**Brief**
The response should be the records below, repeated exactly, with each picture left out.

(Records drawn from a dataset)
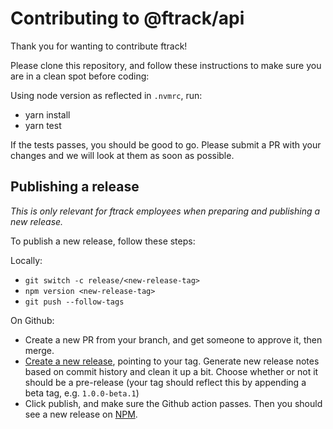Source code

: # Contributing to @ftrack/api

Thank you for wanting to contribute ftrack!

Please clone this repository, and follow these instructions to make sure you are in a clean spot before coding:

Using node version as reflected in `.nvmrc`, run:

- yarn install
- yarn test

If the tests passes, you should be good to go. Please submit a PR with your changes and we will look at them as soon as possible.

## Publishing a release

_This is only relevant for ftrack employees when preparing and publishing a new release._

To publish a new release, follow these steps:

Locally:

- `git switch -c release/<new-release-tag>`
- `npm version <new-release-tag>`
- `git push --follow-tags`

On Github:

- Create a new PR from your branch, and get someone to approve it, then merge.
- [Create a new release](https://github.com/ftrackhq/javascript-api/releases/new), pointing to your tag. Generate new release notes based on commit history and clean it up a bit. Choose whether or not it should be a pre-release (your tag should reflect this by appending a beta tag, e.g. `1.0.0-beta.1`)
- Click publish, and make sure the Github action passes. Then you should see a new release on [NPM](https://www.npmjs.com/package/@ftrack/api).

**Answer section**
Source code

: # Contributing to @ftrack/api

Thank you for wanting to contribute ftrack!

Please clone this repository, and follow these instructions to make sure you are in a clean spot before coding:

Using node version as reflected in `.nvmrc`, run:

- yarn install
- yarn test

If the tests passes, you should be good to go. Please submit a PR with your changes and we will look at them as soon as possible.

## Publishing a release

_This is only relevant for ftrack employees when preparing and publishing a new release._

To publish a new release, follow these steps:

Locally:

- `git switch -c release/<new-release-tag>`
- `npm version <new-release-tag>`
- `git push --follow-tags`

On Github:

- Create a new PR from your branch, and get someone to approve it, then merge.
- [Create a new release](https://github.com/ftrackhq/javascript-api/releases/new), pointing to your tag. Generate new release notes based on commit history and clean it up a bit. Choose whether or not it should be a pre-release (your tag should reflect this by appending a beta tag, e.g. `1.0.0-beta.1`)
- Click publish, and make sure the Github action passes. Then you should see a new release on [NPM](https://www.npmjs.com/package/@ftrack/api).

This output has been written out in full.